One thing that should be underlined here is that we could not visualize the SER tubule filled with the end product. This could be due to three different causes: i) Ca2+ can be dispersed (lost) in the conditions used here; ii) local intraluminal Ca2+ concentration is less than expected (which is less probable as it is unlikely to be lower than 100 µM); or iii) DAB photoconversion is not efficient enough for Mag-Fura.
By comparing fluorescence images with EM micrographs, it is clear the difference in the signal coming from vesicles and the elongated filamentous structures, the latter being much less fluorescent.
The relative low yield when comparing fluorescence images is definitely related to the extremely lower amount of end product which can be found within a 60-80 nm thin section in relation to the fluorescence originating from the whole cell. In addition, albeit [Ca2+]ER fluctuates between 100 and 500 µM,20 Ca2+ accumulates in specific regions of the ER22 that may be missed in our sections. Moreover, releasable Ca2+ is actually trapped by oligomers of the Ca2+-binding proteins calnexin and calreticulin: these form a concealed Ca2+ source that is not in rapid equilibrium with the [Ca2+]ER, but is easily accessible to Ca2+-releasing channels upon extracellular stimulation.23 Thus, the lack of SER tubules or cisternae filled with the end product of the photo-conversion, i.e., Ca2+, is not surprising. Finally, the photoconversion process seems to be efficient, and gives an end product more reasonable than the precipitation technique utilized, for instance, by Tandler et al.2 In the latter case, an important amount of precipitates were found in the cell and especially in the nucleus; our method gives a much finer end product, and this allows a superior resolution and localization.

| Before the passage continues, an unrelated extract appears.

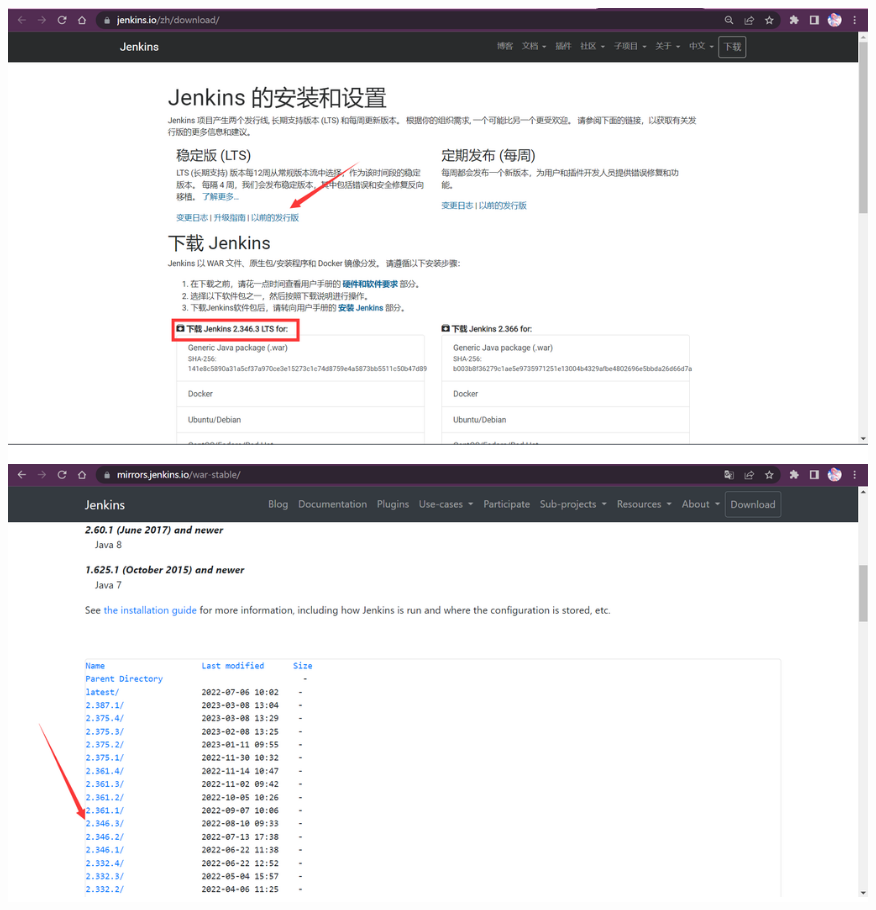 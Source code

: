 ![image-20230311192544004](../../../images/image-20230311192544004.png)

![image-20230311192619388](../../../images/image-20230311192619388.png)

In conclusion, this method is a reliable and efficient technique for stabilizing and visualizing Ca2+ ions at EM. It gives a high resolution end product thus allowing the fine structural Ca localization. In principle, this approach could provide important qualitative information about the amount and sub-cellular distribution of calcium ions both in cultured cells and, more importantly, in ex vivo samples, which are far less amenable to high resolution Ca2+ imaging of ER Ca2+ levels.